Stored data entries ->
══════════

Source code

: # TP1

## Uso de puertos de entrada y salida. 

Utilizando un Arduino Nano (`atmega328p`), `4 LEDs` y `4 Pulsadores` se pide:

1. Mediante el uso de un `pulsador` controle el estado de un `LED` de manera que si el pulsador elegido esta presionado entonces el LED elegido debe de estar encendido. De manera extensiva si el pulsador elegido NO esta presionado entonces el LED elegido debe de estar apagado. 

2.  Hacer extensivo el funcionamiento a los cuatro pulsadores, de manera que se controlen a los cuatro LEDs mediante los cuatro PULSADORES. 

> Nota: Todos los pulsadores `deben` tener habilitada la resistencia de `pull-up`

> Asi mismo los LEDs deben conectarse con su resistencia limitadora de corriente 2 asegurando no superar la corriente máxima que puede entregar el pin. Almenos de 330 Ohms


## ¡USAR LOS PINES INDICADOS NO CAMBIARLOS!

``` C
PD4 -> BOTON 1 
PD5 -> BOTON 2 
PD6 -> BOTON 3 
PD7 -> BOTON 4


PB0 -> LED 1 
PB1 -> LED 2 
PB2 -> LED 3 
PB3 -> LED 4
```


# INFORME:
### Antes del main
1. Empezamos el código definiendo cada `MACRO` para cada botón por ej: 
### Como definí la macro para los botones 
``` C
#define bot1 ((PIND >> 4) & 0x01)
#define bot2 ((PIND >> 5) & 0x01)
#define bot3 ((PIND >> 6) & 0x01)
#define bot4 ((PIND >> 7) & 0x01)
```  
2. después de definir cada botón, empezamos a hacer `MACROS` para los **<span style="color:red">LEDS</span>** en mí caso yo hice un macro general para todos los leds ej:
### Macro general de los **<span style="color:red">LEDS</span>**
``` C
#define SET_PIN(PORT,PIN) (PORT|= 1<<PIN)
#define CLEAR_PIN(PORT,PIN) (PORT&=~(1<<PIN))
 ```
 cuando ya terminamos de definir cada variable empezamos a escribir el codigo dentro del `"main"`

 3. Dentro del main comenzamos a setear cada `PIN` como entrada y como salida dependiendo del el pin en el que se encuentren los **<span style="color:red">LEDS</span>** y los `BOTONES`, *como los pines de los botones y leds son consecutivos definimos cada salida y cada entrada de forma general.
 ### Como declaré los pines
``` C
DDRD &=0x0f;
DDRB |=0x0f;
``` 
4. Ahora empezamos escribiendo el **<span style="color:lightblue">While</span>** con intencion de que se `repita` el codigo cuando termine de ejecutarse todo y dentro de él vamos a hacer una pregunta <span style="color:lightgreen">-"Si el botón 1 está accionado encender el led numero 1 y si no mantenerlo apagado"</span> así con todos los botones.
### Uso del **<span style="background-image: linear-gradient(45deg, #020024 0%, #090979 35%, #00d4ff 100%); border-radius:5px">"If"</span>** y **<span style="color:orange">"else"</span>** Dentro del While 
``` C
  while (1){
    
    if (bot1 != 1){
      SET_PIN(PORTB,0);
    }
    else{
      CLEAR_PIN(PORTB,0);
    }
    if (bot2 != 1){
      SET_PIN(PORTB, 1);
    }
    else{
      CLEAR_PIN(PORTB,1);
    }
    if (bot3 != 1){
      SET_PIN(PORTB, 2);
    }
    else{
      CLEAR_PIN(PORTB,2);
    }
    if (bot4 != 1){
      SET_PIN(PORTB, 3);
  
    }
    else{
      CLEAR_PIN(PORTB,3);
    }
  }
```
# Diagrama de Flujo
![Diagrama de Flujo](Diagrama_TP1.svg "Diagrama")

══════════

REQUIRED WORK ->
Only lines with the word "entrada" go in the answer. Take them all from the entries above.

RESULT FOR THIS TASK ->
## Uso de puertos de entrada y salida. 
 3. Dentro del main comenzamos a setear cada `PIN` como entrada y como salida dependiendo del el pin en el que se encuentren los **<span style="color:red">LEDS</span>** y los `BOTONES`, *como los pines de los botones y leds son consecutivos definimos cada salida y cada entrada de forma general.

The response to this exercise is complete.